Una noche cualquiera y ese lugar al que se
denominaba club para no preocupar a la propia conciencia estaba preparado para
lo que fuese. Pocas horas antes lo que se presentaba como un lugar donde poder
dejarse ir se encontraba sumido en el mayor de los desórdenes, mesas volcadas,
desperdicios por todos lados y la evidencia de que muchas veces las
celebraciones no son lo que debían ser, sino el refugio para escapar de las
frustraciones del día a día.
Todo termina siendo lo que uno quiere, y este caso no era una excepción,
cuando la cavernosa estructura del sucio almacén que hacía las veces de lugar
de encuentro para desfogarse se transformaba en un lugar que parecía un reino
de cuento de hadas.
No puedo dejar de preguntarme, ahora que la distancia y el paso del
tiempo han puesto mi memoria y los recuerdos en su lugar, cómo conseguíamos
introducirnos en el alma de la gente a través de tres micrófonos que sonaban
cuando querían, cuatro altavoces a los que alguna que otra patada soltada con
sabiduría hacían funcionar y cuatro instrumentos conseguidos en la maravillosa
pero decadente tienda de un tipo que sobrevivía gracias al alquiler de lo que
creaban los sueños, o más bien a procurar que esos mismos sueños pudieran
hacerse realidad a través de las manos de varios locos sin sentido alguno de lo
que no fuese disfrutar, amar la Música y pensar que podíamos llegar a
cualquier parte.
Nunca fue un pretexto para hacerlo, simplemente nos dejábamos llevar por
el deseo de quererlo, amar lo que durante tanto tiempo nos había hecho sonreír
aún en los momentos más crueles de nuestra existencia, y es verdad que había
algo de mágico en todo aquello, porque de no ser así hubiera sido
impensable creer que entre el humo, el sudor y las voces de la gente totalmente
entregada, los sonidos hubieran podido surgir (¡y de qué manera!) para
convertirse en lo que durante años, sin faltar nunca a la cita, hizo vibrar las
noches de aquél lugar en un rincón apartado del mundo, pero de nuestro mundo.

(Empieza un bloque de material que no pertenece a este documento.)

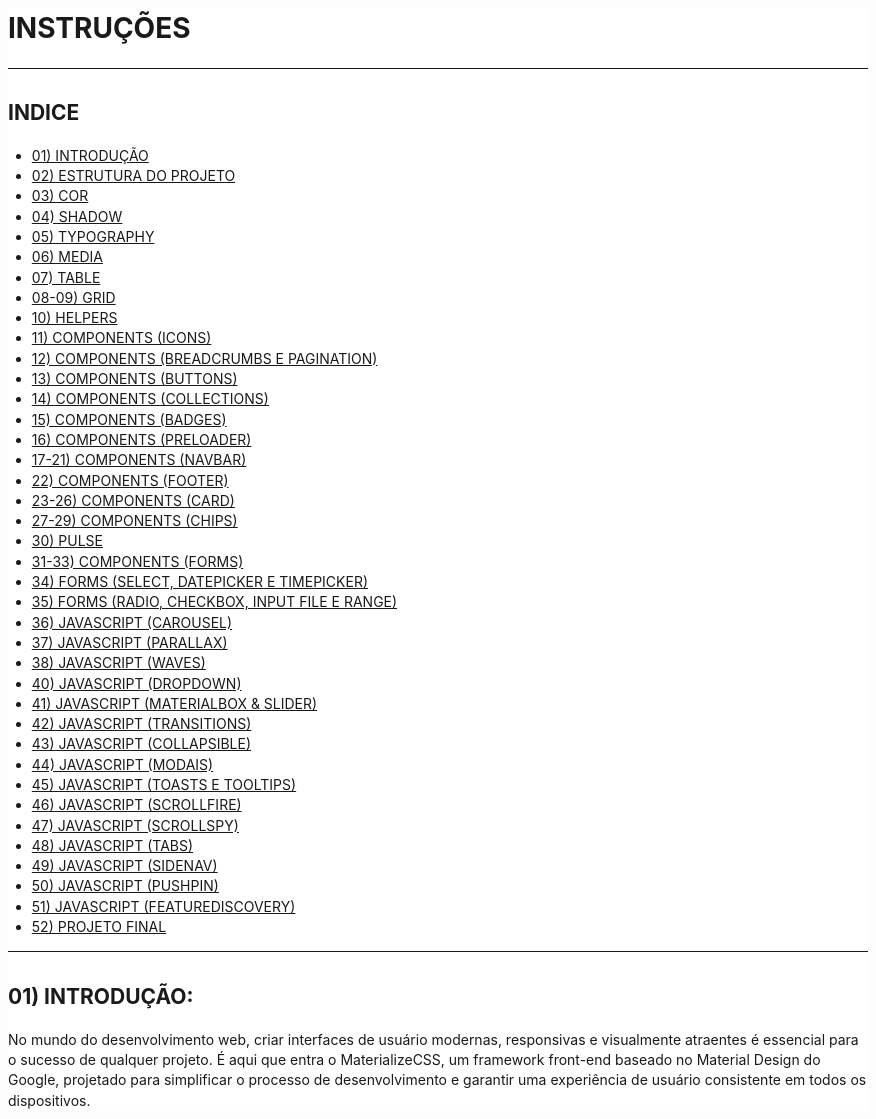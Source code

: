 # INSTRUÇÕES

---
## INDICE
- [01) INTRODUÇÃO](./README.md#01-introdução)
- [02) ESTRUTURA DO PROJETO](./README.md#02-estrutura-do-projeto)
- [03) COR](./README.md#03-cor)
- [04) SHADOW](./README.md#04-shadow)
- [05) TYPOGRAPHY](./README.md#05-typography)
- [06) MEDIA](./README.md#06-media)
- [07) TABLE](./README.md#07-table)
- [08-09) GRID](./README.md#08-09-grid)
- [10) HELPERS](./README.md#10-helpers)
- [11) COMPONENTS (ICONS)](./README.md#11-components-icons)
- [12) COMPONENTS (BREADCRUMBS E PAGINATION)](./README.md#12-components-breadcrumbs-e-pagination)
- [13) COMPONENTS (BUTTONS)](./README.md#13-components-buttons)
- [14) COMPONENTS (COLLECTIONS)](./README.md#14-components-collections)
- [15) COMPONENTS (BADGES)](./README.md#15-components-badges)
- [16) COMPONENTS (PRELOADER)](./README.md#16-components-preloader)
- [17-21) COMPONENTS (NAVBAR)](./README.md#17-21-components-navbar)
- [22) COMPONENTS (FOOTER)](./README.md#22-components-footer)
- [23-26) COMPONENTS (CARD)](./README.md#23-26-components-card)
- [27-29) COMPONENTS (CHIPS)](./README.md#27-29-components-chips)
- [30) PULSE](./README.md#30-pulse)
- [31-33) COMPONENTS (FORMS)](./README.md#31-33-components-forms)
- [34) FORMS (SELECT, DATEPICKER E TIMEPICKER)](./README.md#34-forms-select-datepicker-e-timepicker)
- [35) FORMS (RADIO, CHECKBOX, INPUT FILE E RANGE)](./README.md#35-forms-radio-checkbox-input-file-e-range)
- [36) JAVASCRIPT (CAROUSEL)](./README.md#36-javascript-carousel)
- [37) JAVASCRIPT (PARALLAX)](./README.md#37-javascript-parallax)
- [38) JAVASCRIPT (WAVES)](./README.md#38-javascript-waves)
- [40) JAVASCRIPT (DROPDOWN)](./README.md#40-javascript-dropdown)
- [41) JAVASCRIPT (MATERIALBOX & SLIDER)](./README.md#41-javascript-materialbox--slider)
- [42) JAVASCRIPT (TRANSITIONS)](./README.md#42-javascript-transitions)
- [43) JAVASCRIPT (COLLAPSIBLE)](./README.md#43-javascript-collapsible)
- [44) JAVASCRIPT (MODAIS)](./README.md#44-javascript-modais)
- [45) JAVASCRIPT (TOASTS E TOOLTIPS)](./README.md#45-javascript-toasts-e-tooltips)
- [46) JAVASCRIPT (SCROLLFIRE)](./README.md#46-javascript-scrollfire)
- [47) JAVASCRIPT (SCROLLSPY)](./README.md#47-javascript-scrollspy)
- [48) JAVASCRIPT (TABS)](./README.md#48-javascript-tabs)
- [49) JAVASCRIPT (SIDENAV)](./README.md#49-javascript-sidenav)
- [50) JAVASCRIPT (PUSHPIN)](./README.md#50-javascript-pushpin)
- [51) JAVASCRIPT (FEATUREDISCOVERY)](./README.md#51-javascript-featurediscovery)
- [52) PROJETO FINAL](./README.md#52-projeto-final)
---

## 01) INTRODUÇÃO:
No mundo do desenvolvimento web, criar interfaces de usuário modernas, responsivas e visualmente atraentes é essencial para o sucesso de qualquer projeto. É aqui que entra o MaterializeCSS, um framework front-end baseado no Material Design do Google, projetado para simplificar o processo de desenvolvimento e garantir uma experiência de usuário consistente em todos os dispositivos.
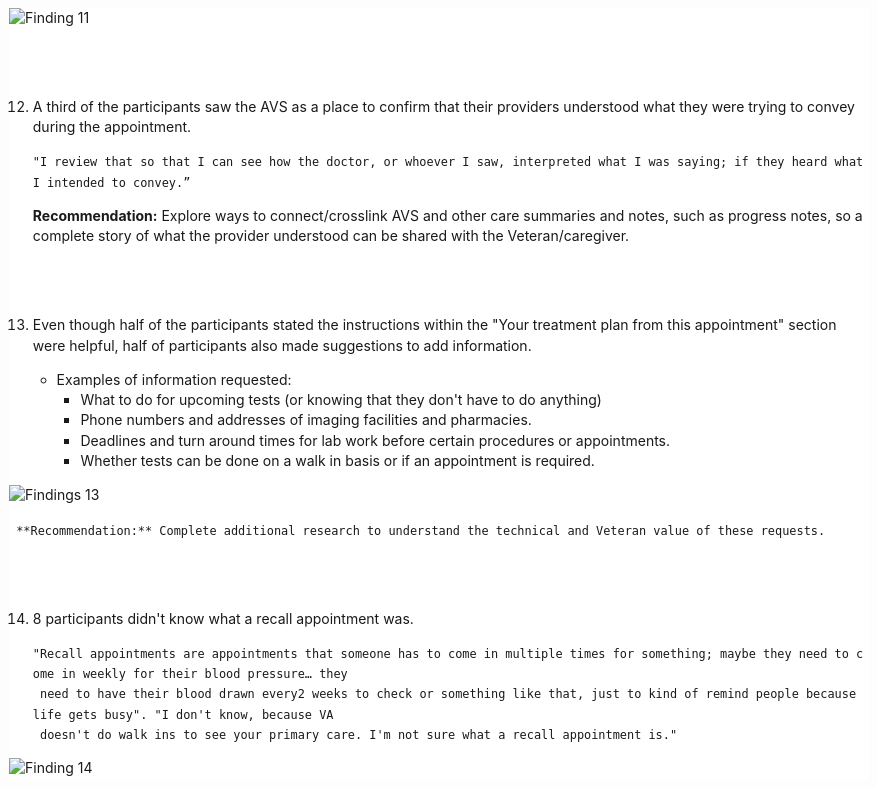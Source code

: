 
<img 
 width="144" alt="Finding 11" src="https://github.com/department-of-veterans-affairs/va.gov-team/assets/108754235/46494bef-bd9e-410b-aa67-955c4fda61b2">

 <br> 
 <br>
 

12. A third of the participants saw the AVS as a place to confirm that their providers understood what they were trying to convey during the appointment.
 
        "I review that so that I can see how the doctor, or whoever I saw, interpreted what I was saying; if they heard what I intended to convey.”

    **Recommendation:** Explore ways to connect/crosslink AVS and other care summaries and notes, such as progress notes, so a complete story of what the provider understood can be shared with the Veteran/caregiver.

 <br> 
 <br>


13. Even though half of the participants stated the instructions within the "Your treatment plan from this appointment" section were helpful, half of participants also made suggestions to add information.
    
    * Examples of information requested:
       * What to do for upcoming tests (or knowing that they don't have to do anything)
       * Phone numbers and addresses of imaging facilities and pharmacies.
       * Deadlines and turn around times for lab work before certain procedures or appointments.
       * Whether tests can be done on a walk in basis or if an appointment is required.



<img 
 width="125" alt="Findings 13" src="https://github.com/department-of-veterans-affairs/va.gov-team/assets/108754235/4dda1423-e0cf-489e-a9e7-f489287ca0f3">

 
     **Recommendation:** Complete additional research to understand the technical and Veteran value of these requests.

<br> 
<br>


14. 8 participants didn't know what a recall appointment was.

        "Recall appointments are appointments that someone has to come in multiple times for something; maybe they need to come in weekly for their blood pressure… they 
         need to have their blood drawn every2 weeks to check or something like that, just to kind of remind people because life gets busy". "I don't know, because VA 
         doesn't do walk ins to see your primary care. I'm not sure what a recall appointment is."



<img 
 width="187" alt="Finding 14" src="https://github.com/department-of-veterans-affairs/va.gov-team/assets/108754235/9d0a23f6-e8cd-4e3d-b482-43202a6ffd86">
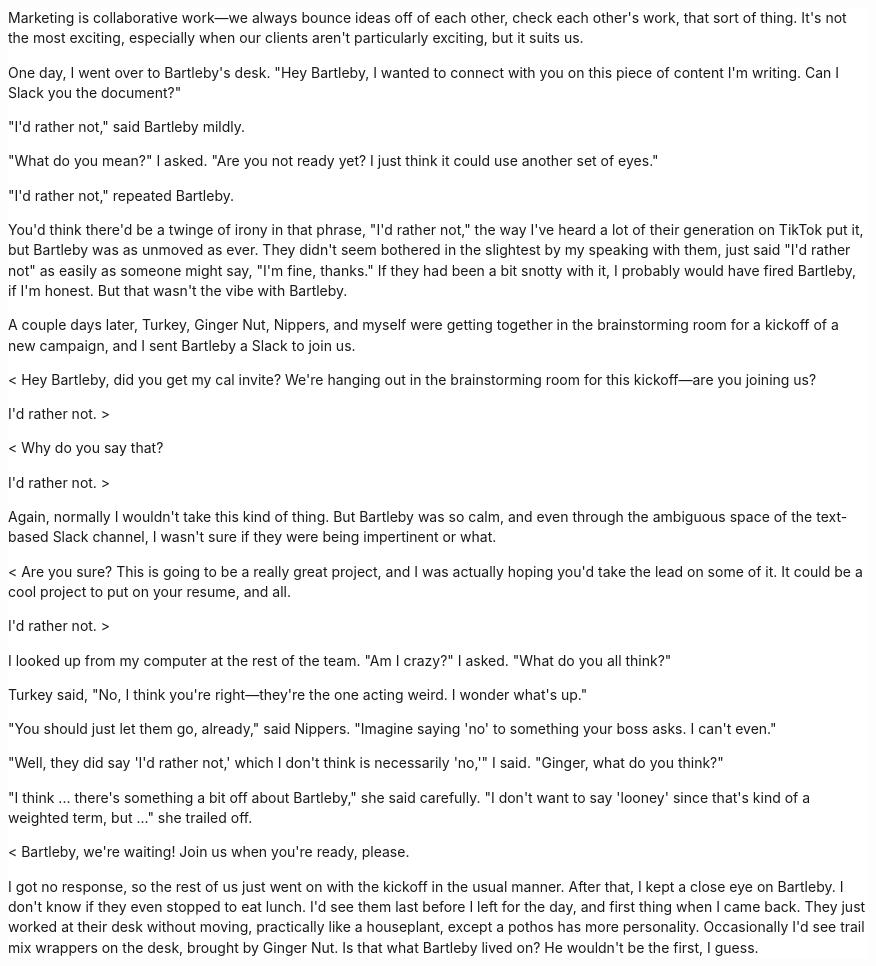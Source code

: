 Marketing is collaborative work—we always bounce ideas off of each other, check each other's work, that sort of thing. It's not the most exciting, especially when our clients aren't particularly exciting, but it suits us.

One day, I went over to Bartleby's desk. "Hey Bartleby, I wanted to connect with you on this piece of content I'm writing. Can I Slack you the document?"

"I'd rather not," said Bartleby mildly.

"What do you mean?" I asked. "Are you not ready yet? I just think it could use another set of eyes."

"I'd rather not," repeated Bartleby.

You'd think there'd be a twinge of irony in that phrase, "I'd rather not," the way I've heard a lot of their generation on TikTok put it, but Bartleby was as unmoved as ever. They didn't seem bothered in the slightest by my speaking with them, just said "I'd rather not" as easily as someone might say, "I'm fine, thanks." If they had been a bit snotty with it, I probably would have fired Bartleby, if I'm honest. But that wasn't the vibe with Bartleby.

A couple days later, Turkey, Ginger Nut, Nippers, and myself were getting together in the brainstorming room for a kickoff of a new campaign, and I sent Bartleby a Slack to join us.

< Hey Bartleby, did you get my cal invite? We're hanging out in the brainstorming room for this kickoff—are you joining us?

I'd rather not. >

< Why do you say that?

I'd rather not. >

Again, normally I wouldn't take this kind of thing. But Bartleby was so calm, and even through the ambiguous space of the text-based Slack channel, I wasn't sure if they were being impertinent or what.

< Are you sure? This is going to be a really great project, and I was actually hoping you'd take the lead on some of it. It could be a cool project to put on your resume, and all.

I'd rather not. >

I looked up from my computer at the rest of the team. "Am I crazy?" I asked. "What do you all think?"

Turkey said, "No, I think you're right—they're the one acting weird. I wonder what's up."

"You should just let them go, already," said Nippers. "Imagine saying 'no' to something your boss asks. I can't even."

"Well, they did say 'I'd rather not,' which I don't think is necessarily 'no,'" I said. "Ginger, what do you think?"

"I think ... there's something a bit off about Bartleby," she said carefully. "I don't want to say 'looney' since that's kind of a weighted term, but ..." she trailed off.

< Bartleby, we're waiting! Join us when you're ready, please.

I got no response, so the rest of us just went on with the kickoff in the usual manner. After that, I kept a close eye on Bartleby. I don't know if they even stopped to eat lunch. I'd see them last before I left for the day, and first thing when I came back. They just worked at their desk without moving, practically like a houseplant, except a pothos has more personality. Occasionally I'd see trail mix wrappers on the desk, brought by Ginger Nut. Is that what Bartleby lived on? He wouldn't be the first, I guess.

Nunca he sentido la complicidad como cuando nos mirábamos antes de atacar
cualquier tema que sugeríamos sobre la marcha, y jamás he vuelto a sentirme tan
vinculado al espíritu de nadie como en aquellos días, cuando los sonidos que
emanaban de los instrumentos acariciados por mis compañeros me atravesaban el
alma, desgarraban mis entrañas y me empujaban para poder llevarme, a su vez,
hasta donde ellos esperaban que estuviera.
Creamos un sueño de la nada más absoluta, y afortunadamente el
paso del tiempo ha hecho que todo quede en blanco y negro, en ese espacio de la
memoria que nunca se borra, y con ello los gritos de todos los que fueron parte
de ese viaje que nos llevó a ninguna parte.